Отец неожиданно грациозным, выверенным, почти неуловимым движением отдернул какую-то занавеску. Я увидела ростовой портрет женщины, глядящей вполоборота. На ней платье из дорогой парчи с пышной юбкой, тщательно прописанная газовая шаль на смуглых плечах, много украшений и маленькие атласные туфельки. Ярче украшений сияют агатовые глаза. Маленькая рука с огромным перстнем направлена к зрителю, губы полуоткрыты, женщина как будто что-то говорит, готовясь сама рассмеяться сказанному.

– Ну что, Люба? Как тебе кажется, эта комната, эта женщина имеет какое-нибудь отношение к той старой побродяжке, которую ты встретила в таборе?

«Еще как имеет!» – подумала я, жадно разглядывая портрет моей матери.

Похожа ли я на нее? Кажется, не очень. У меня светлая кожа, светлые глаза. Только волосы такие же – темные, жестко-курчавые, непослушные. И такие же маленькие руки и ноги. А голова, наоборот, большая.

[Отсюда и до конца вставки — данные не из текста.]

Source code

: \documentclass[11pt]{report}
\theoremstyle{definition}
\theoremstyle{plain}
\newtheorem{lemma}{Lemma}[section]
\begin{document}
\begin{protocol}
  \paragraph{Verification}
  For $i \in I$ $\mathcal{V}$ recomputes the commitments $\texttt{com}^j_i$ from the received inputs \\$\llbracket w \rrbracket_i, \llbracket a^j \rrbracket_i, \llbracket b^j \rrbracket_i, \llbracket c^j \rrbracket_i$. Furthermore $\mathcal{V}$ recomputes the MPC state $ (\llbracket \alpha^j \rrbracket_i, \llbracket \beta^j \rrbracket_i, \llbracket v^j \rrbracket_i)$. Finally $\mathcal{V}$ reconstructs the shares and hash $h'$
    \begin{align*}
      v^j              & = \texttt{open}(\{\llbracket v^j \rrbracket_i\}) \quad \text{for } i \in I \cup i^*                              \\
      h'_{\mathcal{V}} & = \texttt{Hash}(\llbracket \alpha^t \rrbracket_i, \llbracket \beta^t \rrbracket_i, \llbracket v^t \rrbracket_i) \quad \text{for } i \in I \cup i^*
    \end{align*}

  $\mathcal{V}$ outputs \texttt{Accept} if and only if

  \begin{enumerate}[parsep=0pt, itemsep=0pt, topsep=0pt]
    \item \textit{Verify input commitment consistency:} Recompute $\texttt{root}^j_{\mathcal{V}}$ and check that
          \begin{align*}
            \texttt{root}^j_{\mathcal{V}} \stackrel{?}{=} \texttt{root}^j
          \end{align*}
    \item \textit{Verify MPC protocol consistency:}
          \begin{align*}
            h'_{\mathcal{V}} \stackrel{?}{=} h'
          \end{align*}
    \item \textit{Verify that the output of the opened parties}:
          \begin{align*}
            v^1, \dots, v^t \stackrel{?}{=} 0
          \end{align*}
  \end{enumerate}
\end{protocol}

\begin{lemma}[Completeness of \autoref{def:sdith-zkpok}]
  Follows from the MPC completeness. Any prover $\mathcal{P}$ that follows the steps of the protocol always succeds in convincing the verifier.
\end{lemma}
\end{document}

Ноги неуверенно держали меня. Я снова присела к туалетному столику, на яркую, кокетливо изогнутую козетку. Взяла в руки брошь с изумрудом, потом пропустила между пальцами голубоватое жемчужное ожерелье. Отец достал откуда-то большой, инкрустированный камнями и перламутром ларец.

– Складывай все сюда.

– Зачем? – удивилась я и вдруг поняла: все эти украшения, когда-то принадлежавшие моей матери, стоят сумасшедших денег и хранятся именно в ларце. По ящичкам стола их разложил сегодня утром мой отец. Для меня.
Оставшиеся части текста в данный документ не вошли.